In the records below, find the lines that include the string "features" and report how many there are, nothing else.

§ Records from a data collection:
---

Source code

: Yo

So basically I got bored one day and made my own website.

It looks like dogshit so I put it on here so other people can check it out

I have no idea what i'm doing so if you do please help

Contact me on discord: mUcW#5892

---

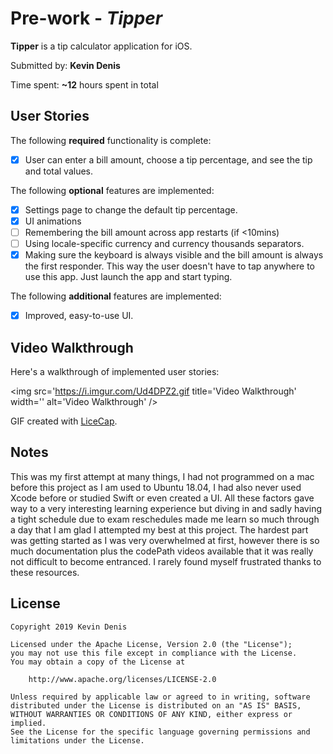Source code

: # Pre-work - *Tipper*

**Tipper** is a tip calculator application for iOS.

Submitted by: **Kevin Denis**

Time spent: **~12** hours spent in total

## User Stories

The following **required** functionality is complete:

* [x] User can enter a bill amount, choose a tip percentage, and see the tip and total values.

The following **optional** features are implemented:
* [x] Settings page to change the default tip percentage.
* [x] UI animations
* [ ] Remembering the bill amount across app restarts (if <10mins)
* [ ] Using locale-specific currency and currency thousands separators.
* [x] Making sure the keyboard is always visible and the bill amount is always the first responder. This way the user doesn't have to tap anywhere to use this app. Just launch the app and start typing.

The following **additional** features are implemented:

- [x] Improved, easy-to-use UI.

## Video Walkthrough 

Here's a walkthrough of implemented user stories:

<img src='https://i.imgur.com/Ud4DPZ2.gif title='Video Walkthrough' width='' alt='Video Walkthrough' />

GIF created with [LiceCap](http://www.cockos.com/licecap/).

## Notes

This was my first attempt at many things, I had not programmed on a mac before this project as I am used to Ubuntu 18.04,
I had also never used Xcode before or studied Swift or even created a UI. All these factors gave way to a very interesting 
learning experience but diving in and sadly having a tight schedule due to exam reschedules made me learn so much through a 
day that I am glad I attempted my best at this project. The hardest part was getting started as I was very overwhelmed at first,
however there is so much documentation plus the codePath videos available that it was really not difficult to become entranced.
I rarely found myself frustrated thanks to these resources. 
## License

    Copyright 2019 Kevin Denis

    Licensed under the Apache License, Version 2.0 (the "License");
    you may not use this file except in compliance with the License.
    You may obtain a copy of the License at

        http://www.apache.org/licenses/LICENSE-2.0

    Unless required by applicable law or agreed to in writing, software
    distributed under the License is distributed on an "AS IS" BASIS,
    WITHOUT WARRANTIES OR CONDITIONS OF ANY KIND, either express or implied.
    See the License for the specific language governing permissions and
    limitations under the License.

---

§ RESPONSE TO THE EXERCISE:
2